BT has taken its turn in submitting evidence to the Trade and Industry Select Committee. BT has chosen to highlight the success story behind UK broadband, though many will be sure to disagree with BTs interpretation. The full BT press release can be read here.
In terms of factual content there is very little new information. The fact that if the remaining 350 odd exchanges with triggers get enabled, coverage should hit the 90% of households mark is fairly well known. What is interesting is the way BT is setting out its table with regards to the competitive nature of the market.
An extensive broadband review is due from BT over the next few weeks, and some rumours are now saying inside two weeks. This press release can be seen as preparing the ground for what is to come, in particular the comments relating to regulation of the market. This is important, since for the final 10% of households the purely commercially driven market may not be enough, there may be a need to relax some regulation, both for BT and other competitors looking to provide a service.

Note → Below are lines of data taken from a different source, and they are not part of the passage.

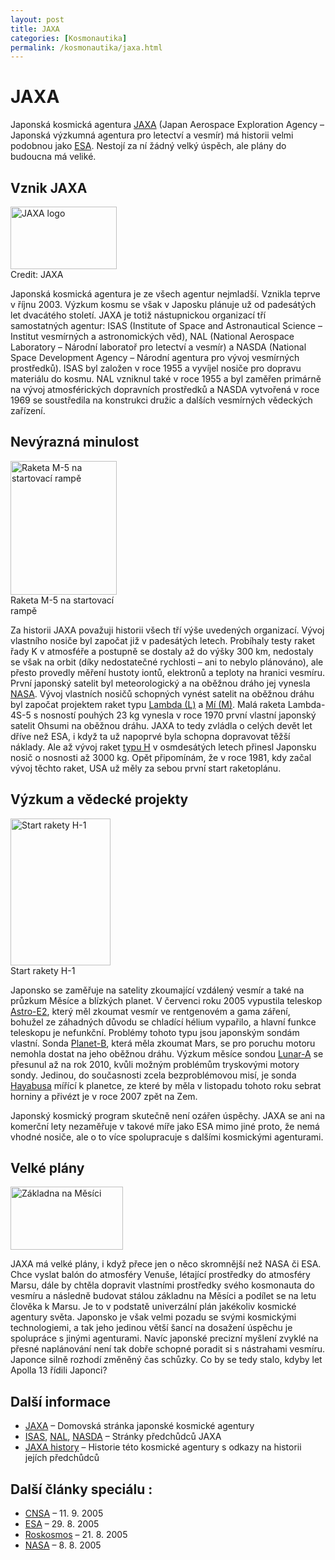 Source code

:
 ```yaml
---
layout: post
title: JAXA
categories: [Kosmonautika]
permalink: /kosmonautika/jaxa.html
---
```

# JAXA

Japonská kosmická agentura [JAXA](http://www.jaxa.jp/index_e.html) (Japan Aerospace Exploration Agency – Japonská výzkumná agentura pro letectví a vesmír) má historii velmi podobnou jako [ESA](http://www.techblog.cz/kosmonautika/esa.html). Nestojí za ní žádný velký úspěch, ale plány do budoucna má veliké.

## Vznik JAXA

<div class="obry" style="width:187px"><div class="leftbox"><img alt="JAXA logo" height="100" src="http://www.techblog.cz/images/jaxa-logo.gif" width="170"/></div>Credit: JAXA</div> 

Japonská kosmická agentura je ze všech agentur nejmladší. Vznikla teprve v říjnu 2003. Výzkum kosmu se však v Japosku plánuje už od padesátých let dvacátého století. JAXA je totiž nástupnickou organizací tří samostatných agentur: ISAS (Institute of Space and Astronautical Science – Institut vesmírných a astronomických věd), NAL (National Aerospace Laboratory – Národní laboratoř pro letectví a vesmír) a NASDA (National Space Development Agency – Národní agentura pro vývoj vesmírných prostředků). ISAS byl založen v roce 1955 a vyvíjel nosiče pro dopravu materiálu do kosmu. NAL vzniknul také v roce 1955 a byl zaměřen primárně na vývoj atmosférických dopravních prostředků a NASDA vytvořená v roce 1969 se soustředila na konstrukci družic a dalších vesmírných vědeckých zařízení.

## Nevýrazná minulost

<div class="obry" style="width:187px"><div class="leftbox"><img alt="Raketa M-5 na startovací rampě" height="214" src="http://www.techblog.cz/images/raketa-m-5-startovaci-rampa.jpg" width="170"/></div>Raketa M-5 na startovací rampě</div> 

Za historii JAXA považuji historii všech tří výše uvedených organizací. Vývoj vlastního nosiče byl započat již v padesátých letech. Probíhaly testy raket řady K v atmosféře a postupně se dostaly až do výšky 300 km, nedostaly se však na orbit (díky nedostatečné rychlosti – ani to nebylo plánováno), ale přesto provedly měření hustoty iontů, elektronů a teploty na hranici vesmíru. První japonský satelit byl meteorologický a na oběžnou dráho jej vynesla [NASA](http://www.techblog.cz/kosmonautika/nasa.html). Vývoj vlastních nosičů schopných vynést satelit na oběžnou dráhu byl započat projektem raket typu [Lambda (L)](http://mek.kosmo.cz/nosice/ostatni/lambda/index.htm) a [Mí (M)](http://mek.kosmo.cz/nosice/ostatni/mi/index.htm). Malá raketa Lambda-4S-5 s nosností pouhých 23 kg vynesla v roce 1970 první vlastní japonský satelit Ohsumi na oběžnou dráhu. JAXA to tedy zvládla o celých devět let dříve než ESA, i když ta už napoprvé byla schopna dopravovat těžší náklady. Ale až vývoj raket [typu H](http://mek.kosmo.cz/nosice/ostatni/h/index.htm) v osmdesátých letech přinesl Japonsku nosič o nosnosti až 3000 kg. Opět připomínám, že v roce 1981, kdy začal vývoj těchto raket, USA už měly za sebou první start raketoplánu.

## Výzkum a vědecké projekty

<div class="obry" style="width:177px"><div class="leftbox"><img alt="Start rakety H-1" height="235" src="http://www.techblog.cz/images/raketa-h-1-start.jpg" width="160"/></div>Start rakety H-1</div> 

Japonsko se zaměřuje na satelity zkoumající vzdálený vesmír a také na průzkum Měsíce a blízkých planet. V červenci roku 2005 vypustila teleskop [Astro-E2](http://www.astro.isas.ac.jp/astroe/), který měl zkoumat vesmír ve rentgenovém a gama záření, bohužel ze záhadných důvodu se chladící hélium vypařilo, a hlavní funkce teleskopu je nefunkční. Problémy tohoto typu jsou japonským sondám vlastní. Sonda [Planet-B](http://www.aldebaran.cz/sondy/sondy/98_Planet_B.html), která měla zkoumat Mars, se pro poruchu motoru nemohla dostat na jeho oběžnou dráhu. Výzkum měsíce sondou [Lunar-A](http://www.aldebaran.cz/bulletin/2004_06_lua.html) se přesunul až na rok 2010, kvůli možným problémům tryskovými motory sondy. Jedinou, do současnosti zcela bezproblémovou misí, je sonda [Hayabusa](http://en.wikipedia.org/wiki/Hayabusa) mířící k planetce, ze které by měla v listopadu tohoto roku sebrat horniny a přivézt je v roce 2007 zpět na Zem.

Japonský kosmický program skutečně není ozářen úspěchy. JAXA se ani na komerční lety nezaměřuje v takové míře jako ESA mimo jiné proto, že nemá vhodné nosiče, ale o to více spolupracuje s dalšími kosmickými agenturami.

## Velké plány

<div class="obry" style="width:197px"><div class="leftbox"><img alt="Základna na Měsíci" height="101" src="http://www.techblog.cz/images/mesicni-zakladna-jaxa.jpg" width="180"/></div></div> 

JAXA má velké plány, i když přece jen o něco skromnější než NASA či ESA. Chce vyslat balón do atmosféry Venuše, létající prostředky do atmosféry Marsu, dále by chtěla dopravit vlastními prostředky svého kosmonauta do vesmíru a následně budovat stálou základnu na Měsíci a podílet se na letu člověka k Marsu. Je to v podstatě univerzální plán jakékoliv kosmické agentury světa. Japonsko je však velmi pozadu se svými kosmickými technologiemi, a tak jeho jedinou větší šancí na dosažení úspěchu je spolupráce s jinými agenturami. Navíc japonské precizní myšlení zvyklé na přesné naplánování není tak dobře schopné poradit si s nástrahami vesmíru. Japonce silně rozhodí změněný čas schůzky. Co by se tedy stalo, kdyby let Apolla 13 řídili Japonci?

## Další informace

  * [JAXA]() – Domovská stránka japonské kosmické agentury
  * [ISAS](http://www.isas.ac.jp/e/index.shtml), [NAL](http://www.nal.go.jp/Welcome-e.html), [NASDA](http://www.nasda.go.jp/index_e.html) – Stránky předchůdců JAXA
  * [JAXA history](http://www.jaxa.jp/about/history/index_e.html) – Historie této kosmické agentury s odkazy na historii jejích předchůdců



## Další články speciálu :

  * [CNSA](http://www.techblog.cz/kosmonautika/cnsa.html) – 11. 9. 2005
  * [ESA](http://www.techblog.cz/kosmonautika/esa.html) – 29. 8. 2005
  * [Roskosmos](http://www.techblog.cz/kosmonautika/roskosmos.html) – 21. 8. 2005
  * [NASA](http://www.techblog.cz/kosmonautika/nasa.html) – 8. 8. 2005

If the UK can reach a basic affordable coverage figure of say 98% of households inside two years that would be an amazing achievement, and could provide lots of benefits to the national economy. One key element that must not be overlooked, is that while working hard to get the basic coverage figures as close to 100% as possible, the services and uses of broadband are growing and changing. While 0.5Mbps was acceptable in 2000, in a short space of time people will expect a connection to be capable of running a couple of games consoles, streamed audio/video and supporting multiple Voice over IP phone lines all at the same time.
If BT and other providers ignore the need to push forward with the technology and settle for universal coverage, the last two years will simply repeat themselves, with the call for better broadband, rather than just the basic offering.